■ YOUR GOAL ■
Review the material and extract every line in which the word "osdid" occurs.
--- START ---
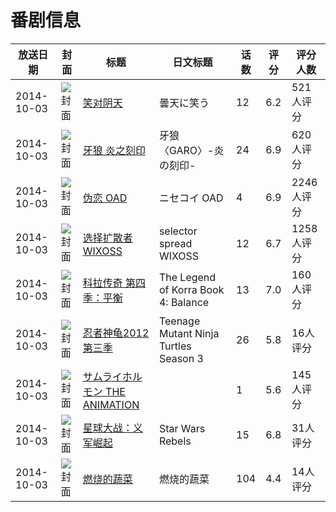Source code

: # 番剧信息

|放送日期|封面|标题|日文标题|话数|评分|评分人数|
|---|---|---|---|---|---|---|
|2014-10-03|![封面](https://lain.bgm.tv/pic/cover/c/c2/90/80837_7v37U.jpg)|[笑对阴天](https://bangumi.tv/subject/80837)|曇天に笑う|12|6.2|521人评分|
|2014-10-03|![封面](https://lain.bgm.tv/pic/cover/c/17/6e/88741_FrUGv.jpg)|[牙狼 炎之刻印](https://bangumi.tv/subject/88741)|牙狼〈GARO〉-炎の刻印-|24|6.9|620人评分|
|2014-10-03|![封面](https://lain.bgm.tv/pic/cover/c/2d/bb/104196_mIzDE.jpg)|[伪恋 OAD](https://bangumi.tv/subject/104196)|ニセコイ OAD|4|6.9|2246人评分|
|2014-10-03|![封面](https://lain.bgm.tv/pic/cover/c/17/ac/106314_177Q4.jpg)|[选择扩散者WIXOSS](https://bangumi.tv/subject/106314)|selector spread WIXOSS|12|6.7|1258人评分|
|2014-10-03|![封面](https://lain.bgm.tv/pic/cover/c/53/9c/114184_b5U7U.jpg)|[科拉传奇 第四季：平衡](https://bangumi.tv/subject/114184)|The Legend of Korra Book 4: Balance|13|7.0|160人评分|
|2014-10-03|![封面](https://lain.bgm.tv/pic/cover/c/d3/81/115048_1eHjC.jpg)|[忍者神龟2012 第三季](https://bangumi.tv/subject/115048)|Teenage Mutant Ninja Turtles Season 3|26|5.8|16人评分|
|2014-10-03|![封面](https://bangumi.tv/img/no_icon_subject.png)|[サムライホルモン THE ANIMATION](https://bangumi.tv/subject/115238)||1|5.6|145人评分|
|2014-10-03|![封面](https://lain.bgm.tv/pic/cover/c/d8/53/189703_9RgZu.jpg)|[星球大战：义军崛起](https://bangumi.tv/subject/189703)|Star Wars Rebels|15|6.8|31人评分|
|2014-10-03|![封面](https://lain.bgm.tv/pic/cover/c/f4/06/247503_bb5qz.jpg)|[燃烧的蔬菜](https://bangumi.tv/subject/247503)|燃烧的蔬菜|104|4.4|14人评分|
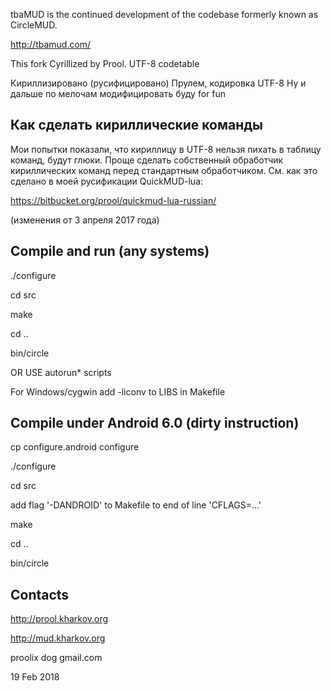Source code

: tbaMUD is the continued development of the codebase formerly known as CircleMUD.

http://tbamud.com/

This fork Cyrillized by Prool. UTF-8 codetable

Кириллизировано (русифицировано) Прулем, кодировка UTF-8
Ну и дальше по мелочам модифицировать буду for fun

Как сделать кириллические команды
---------------------------------

Мои попытки показали, что кириллицу в UTF-8 нельзя пихать в таблицу команд,
будут глюки. Проще сделать собственный обработчик кириллических команд перед
стандартным обработчиком. См. как это сделано в моей русификации QuickMUD-lua:

https://bitbucket.org/prool/quickmud-lua-russian/

(изменения от 3 апреля 2017 года)

Compile and run (any systems)
-----------------------------

./configure

cd src

make

cd ..

bin/circle

OR USE autorun\* scripts

For Windows/cygwin add -liconv to LIBS in Makefile

Compile under Android 6.0 (dirty instruction)
---------------------------------------------

cp configure.android configure

./configure

cd src

add flag '-DANDROID' to Makefile to end of line 'CFLAGS=...'

make

cd ..

bin/circle

Contacts
--------

http://prool.kharkov.org

http://mud.kharkov.org

proolix dog gmail.com

19 Feb 2018
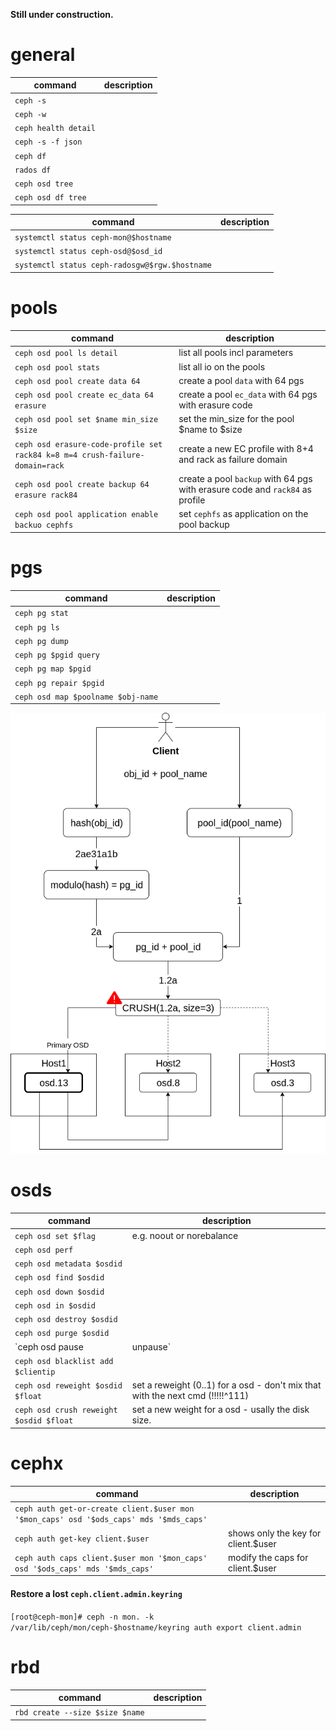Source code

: **Still under construction.**

# general

| command | description |
|-|-|
| `ceph -s` ||
| `ceph -w` ||
| `ceph health detail` ||
| `ceph -s -f json` ||
| `ceph df` ||
| `rados df` ||
| `ceph osd tree` ||
| `ceph osd df tree` ||

| command | description |
|-|-|
| `systemctl status ceph-mon@$hostname` ||
| `systemctl status ceph-osd@$osd_id` ||
| `systemctl status ceph-radosgw@$rgw.$hostname` ||

# pools

| command | description |
|-|-|
| `ceph osd pool ls detail` | list all pools incl parameters |
| `ceph osd pool stats` | list all io on the pools |
| `ceph osd pool create data 64` | create a pool `data` with 64 pgs |
| `ceph osd pool create ec_data 64 erasure` | create a pool `ec_data` with 64 pgs with erasure code |
| `ceph osd pool set $name min_size $size` | set the min_size for the pool $name to $size |
| `ceph osd erasure-code-profile set rack84 k=8 m=4 crush-failure-domain=rack` | create a new EC profile with 8+4 and rack as failure domain |
| `ceph osd pool create backup 64 erasure rack84` | create a pool `backup` with 64 pgs with erasure code and `rack84` as profile |
| `ceph osd pool application enable backuo cephfs` | set `cephfs` as application on the pool backup |

# pgs

| command | description |
|-|-|
| `ceph pg stat` ||
| `ceph pg ls` ||
| `ceph pg dump` ||
| `ceph pg $pgid query` ||
| `ceph pg map $pgid` ||
| `ceph pg repair $pgid` ||
| `ceph osd map $poolname $obj-name` ||

![ceph-pg-mapping](images/ceph-pg-osd-mapping.png)

# osds

| command | description |
|-|-|
| `ceph osd set $flag` | e.g. noout or norebalance |
| `ceph osd perf` ||
| `ceph osd metadata $osdid` ||
| `ceph osd find $osdid` ||
| `ceph osd down $osdid` ||
| `ceph osd in $osdid` ||
| `ceph osd destroy $osdid` ||
| `ceph osd purge $osdid` ||
| `ceph osd pause|unpause` ||
| `ceph osd blacklist add $clientip` ||
| `ceph osd reweight $osdid $float` | set a reweight (0..1) for a osd - don't mix that with the next cmd (!!!!!^111) |
| `ceph osd crush reweight $osdid $float` | set a new weight for a osd - usally the disk size. |

# cephx

| command | description |
|-|-|
| `ceph auth get-or-create client.$user mon '$mon_caps' osd '$ods_caps' mds '$mds_caps'` ||
| `ceph auth get-key client.$user` | shows only the key for client.$user |
| `ceph auth caps client.$user mon '$mon_caps' osd '$ods_caps' mds '$mds_caps'` | modify the caps for client.$user |

#### Restore a lost `ceph.client.admin.keyring`

`[root@ceph-mon]# ceph -n mon. -k /var/lib/ceph/mon/ceph-$hostname/keyring auth export client.admin`

# rbd

| command | description |
|-|-|
| `rbd create --size $size $name` ||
--- END ---
■ THE ANSWER ■
| `ceph osd metadata $osdid` ||
| `ceph osd find $osdid` ||
| `ceph osd down $osdid` ||
| `ceph osd in $osdid` ||
| `ceph osd destroy $osdid` ||
| `ceph osd purge $osdid` ||
| `ceph osd reweight $osdid $float` | set a reweight (0..1) for a osd - don't mix that with the next cmd (!!!!!^111) |
| `ceph osd crush reweight $osdid $float` | set a new weight for a osd - usally the disk size. |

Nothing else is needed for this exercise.